As I write this, I hear cheering from the other campers. I look up and see a massive plume of fire above Fuego. The sound catches up a few seconds later with a massive boom. Lava flows almost all the way to the bottom of the massive volcano, now glowing fully like a mountain of hot coals.
Fuego in the light.
The campsite and Agua.
From on top of Acatenango.
It sits near the middle of the volcano chain, which is part of the Ring of Fire.
Morning clouds rolling into the city (barely visible, bottom right).
Grass growing on the side of Acatenango.
Very Dr. Seussical plantlife on the ash-fertilized soil. That’s why the coffee is so complex and regarded so highly in Guatemala.
I am not a grinder. Sometimes I wonder how I am ok with not making money for the future. I would rather do what I want now than prepare for a future that I can only catch up to once or twice a week. I guarantee if I’m not around next year, it won’t be because of money. Don’t get me wrong, I like to work. But some jobs pay better than others and some are more enjoyable. I just rank constant enjoyment higher than potential enjoyment (money).
Then I found this audio clip:
Thanks Oba, for introducing me to Alan Watts.
Every path in life is the right one because it’s the only one you’re going to take.
To get off the human schedule is to be often alone.
“We seldom realize, for example that our most private thoughts and emotions are not actually our own. For we think in terms of languages and images which we did not invent, but which were given to us by our society.”
The Unjudgeability of Connectedness
The reason we like looking at things that are obviously old is because there is a faint the sense of the thing in it’s prime. The same goes for visual textures. Our minds can feel the surface of what we are looking at even if it’s too far to reach. When a cat jumps on a ledge we detect the softness of the landing. It’s all our world. It’s all our reality. We are part of that reality. We follow the same rules. We didn’t have to learn the rules, they were already our instincts when we were born. If you can stop thinking about arguments and future anxieties and just look out, you can feel what you are seeing. Run your mind’s fingers over the shingles of a house you’re walking by. Look into the eyes of a passers-by and see their thoughts. You have the same thoughts. If you let yourself, you can see they are experiencing the exact same thing you are. It’s all part of the same game. It is all one game. All the parts are connected because they are all made of the same stuff. An unlimited supply of the same stuff that all started as the same stuff at the same time. The vastness of all the details of the universe is only matched by the complexity of our minds, which are both made of the same stuff, too.

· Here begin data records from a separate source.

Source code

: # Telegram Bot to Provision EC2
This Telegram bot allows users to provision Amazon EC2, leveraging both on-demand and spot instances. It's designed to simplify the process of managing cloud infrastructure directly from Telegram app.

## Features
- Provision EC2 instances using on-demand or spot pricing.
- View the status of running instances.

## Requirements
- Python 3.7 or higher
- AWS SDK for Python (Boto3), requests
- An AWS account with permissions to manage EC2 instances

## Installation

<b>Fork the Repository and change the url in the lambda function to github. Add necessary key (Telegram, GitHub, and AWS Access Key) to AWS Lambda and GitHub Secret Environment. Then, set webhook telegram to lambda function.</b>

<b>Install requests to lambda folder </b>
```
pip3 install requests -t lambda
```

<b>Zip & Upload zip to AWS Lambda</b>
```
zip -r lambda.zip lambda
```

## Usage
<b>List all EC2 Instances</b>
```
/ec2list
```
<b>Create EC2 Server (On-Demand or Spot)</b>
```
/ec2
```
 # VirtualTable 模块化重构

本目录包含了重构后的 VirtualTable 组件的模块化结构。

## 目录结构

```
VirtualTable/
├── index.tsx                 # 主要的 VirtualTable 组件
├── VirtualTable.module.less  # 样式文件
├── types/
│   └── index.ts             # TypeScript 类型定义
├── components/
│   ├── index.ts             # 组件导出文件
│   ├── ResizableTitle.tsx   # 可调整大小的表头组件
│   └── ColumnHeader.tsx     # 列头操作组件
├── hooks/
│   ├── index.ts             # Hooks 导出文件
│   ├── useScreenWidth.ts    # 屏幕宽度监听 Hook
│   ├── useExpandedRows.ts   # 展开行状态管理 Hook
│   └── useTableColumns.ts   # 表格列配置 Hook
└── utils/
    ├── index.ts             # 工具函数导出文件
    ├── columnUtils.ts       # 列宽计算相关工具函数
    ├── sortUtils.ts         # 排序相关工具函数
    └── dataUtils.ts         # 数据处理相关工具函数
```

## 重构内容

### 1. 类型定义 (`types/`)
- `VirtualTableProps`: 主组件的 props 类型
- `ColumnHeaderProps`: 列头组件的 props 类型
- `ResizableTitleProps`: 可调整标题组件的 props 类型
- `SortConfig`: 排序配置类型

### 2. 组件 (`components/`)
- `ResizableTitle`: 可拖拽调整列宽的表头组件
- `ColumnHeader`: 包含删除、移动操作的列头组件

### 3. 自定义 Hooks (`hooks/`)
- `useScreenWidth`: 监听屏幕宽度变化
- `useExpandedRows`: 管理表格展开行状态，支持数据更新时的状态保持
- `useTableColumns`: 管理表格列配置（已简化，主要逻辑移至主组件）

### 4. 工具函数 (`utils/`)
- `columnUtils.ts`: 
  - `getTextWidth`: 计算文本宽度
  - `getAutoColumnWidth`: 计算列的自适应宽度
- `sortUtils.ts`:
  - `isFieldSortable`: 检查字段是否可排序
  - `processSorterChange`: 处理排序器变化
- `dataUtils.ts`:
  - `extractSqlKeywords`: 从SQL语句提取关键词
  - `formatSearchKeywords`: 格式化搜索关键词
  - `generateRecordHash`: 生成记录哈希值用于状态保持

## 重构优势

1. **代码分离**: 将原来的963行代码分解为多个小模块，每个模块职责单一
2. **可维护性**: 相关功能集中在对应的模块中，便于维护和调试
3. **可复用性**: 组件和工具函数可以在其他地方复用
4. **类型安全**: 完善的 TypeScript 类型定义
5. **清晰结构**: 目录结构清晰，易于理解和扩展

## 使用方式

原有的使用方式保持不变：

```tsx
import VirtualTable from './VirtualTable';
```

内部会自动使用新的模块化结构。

Once you understand this and understand that we all have the same thought process, the same thoughts, you can feel people making their decisions.
It makes sense why, on relaxed days, I like to focus on all the little details. Pebbles, flowers, the breeze. I see the miracles like a child in a sandbox. Soap bubbles really are amazing.
On other days my mind is spinning through preparations and planning and comparing everything and everybody I encounter. When you believe things are unconnected, they can and will be compared. You don’t compare your hand to your foot. They are different, but they are part of the same body.
Today, with only 4-1/2 hours of sleep, I felt annoyed at the general public, which really just means I was annoyed with myself. Some part of me was annoyed with the choices I made last night (I didn’t even have the excuse of being drunk). All night my gut was telling me to go home, but I was babysitting a drunk person until 2:00AM, knowing I would have to get up at 7:00AM to hike a volcano.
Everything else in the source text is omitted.